A: Each covered employer must post a notice of the FFCRA requirements in a conspicuous place on its premises. An employer may satisfy this requirement by emailing or direct mailing this notice to employees or posting this notice on an employee information internal or external website. The notice is located here: https://www.dol.gov/sites/dolgov/files/WHD/posters/FFCRA_Poster_WH1422_Non-Federal.pdf

If you hire a job applicant, you must convey this notice to them, either by email, direct mail or posting the notice on the premises or on an employee information internal or external website. (As of March 25, 2020)

Q: What measures can I take to screen for employee/candidate illness to mitigate workplace COVID-19 exposure? 

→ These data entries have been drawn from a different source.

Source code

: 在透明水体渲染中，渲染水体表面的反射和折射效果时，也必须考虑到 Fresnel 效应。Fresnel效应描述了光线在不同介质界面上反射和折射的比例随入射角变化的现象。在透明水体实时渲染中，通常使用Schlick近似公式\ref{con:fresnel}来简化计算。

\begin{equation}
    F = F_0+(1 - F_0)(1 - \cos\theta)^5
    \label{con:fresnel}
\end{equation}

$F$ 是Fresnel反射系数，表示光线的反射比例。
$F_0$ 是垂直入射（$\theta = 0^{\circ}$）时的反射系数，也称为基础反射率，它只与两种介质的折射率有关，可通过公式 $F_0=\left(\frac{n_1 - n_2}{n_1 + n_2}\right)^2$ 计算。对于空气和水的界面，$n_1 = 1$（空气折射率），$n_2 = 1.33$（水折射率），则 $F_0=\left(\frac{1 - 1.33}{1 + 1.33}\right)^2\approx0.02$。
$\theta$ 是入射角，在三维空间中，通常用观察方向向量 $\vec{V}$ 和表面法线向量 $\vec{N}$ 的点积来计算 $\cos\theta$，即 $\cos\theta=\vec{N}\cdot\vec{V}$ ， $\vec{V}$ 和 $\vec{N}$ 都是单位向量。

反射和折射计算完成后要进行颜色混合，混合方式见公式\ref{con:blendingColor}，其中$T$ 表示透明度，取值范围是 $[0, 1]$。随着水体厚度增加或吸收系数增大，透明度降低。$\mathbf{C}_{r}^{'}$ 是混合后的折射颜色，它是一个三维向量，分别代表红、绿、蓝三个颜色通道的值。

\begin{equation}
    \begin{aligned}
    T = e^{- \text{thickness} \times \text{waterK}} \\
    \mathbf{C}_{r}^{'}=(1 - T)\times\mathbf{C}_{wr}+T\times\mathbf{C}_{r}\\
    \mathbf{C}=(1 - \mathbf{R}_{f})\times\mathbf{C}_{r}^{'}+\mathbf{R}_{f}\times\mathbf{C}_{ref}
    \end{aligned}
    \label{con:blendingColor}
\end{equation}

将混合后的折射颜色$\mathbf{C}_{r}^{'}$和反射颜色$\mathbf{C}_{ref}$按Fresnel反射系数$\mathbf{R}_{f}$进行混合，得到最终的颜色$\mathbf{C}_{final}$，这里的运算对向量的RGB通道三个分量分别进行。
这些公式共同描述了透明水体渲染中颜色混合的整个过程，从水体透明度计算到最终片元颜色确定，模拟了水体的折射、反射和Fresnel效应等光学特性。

A: The EEOC says employers may:

  • Ask employees who call in sick if they are describing symptoms of COVID-19
  • Measure employees’ body temperature (though the EEOC cautions that some people with COVID-19 do not have a fever; ensure employees assigned to take temperatures have appropriate personal protective equipment; if temperature is in excess of 100.0 degrees, employees can be sent home).
  • Require employees with COVID-19 symptoms to leave work and/or to stay home
    • You are permitted to ask them to seek medical attention and get tested for COVID-19. The CDC states that employees who exhibit symptoms of influenza-like illness at work during a pandemic should leave the workplace. The Equal Employment Opportunity Commission (EEOC) confirmed that advising workers to go home is permissible and not considered disability-related if the symptoms present are akin to the COVID-19 coronavirus or the flu.
  • Require doctors’ notes certifying that employees are fit to return to work. The EEOC acknowledges that healthcare professionals may be too overwhelmed to provide such notes, so other methods, such as alternative forms, stamps or emails may be necessary
  • Screen job applicants for COVID-19 symptoms after making a conditional offer of employment, as long as the employer does so for all entering employees in the same type of job
  • Take a job applicant’s temperature as part of a conditional post-offer pre-employment examination
  • Delay the start date of an applicant with COVID-19 or symptoms related to it
  • Withdraw a job offer when it needs the applicant to start immediately but the applicant has COVID-19 or symptoms of it. (As of March 25, 2020)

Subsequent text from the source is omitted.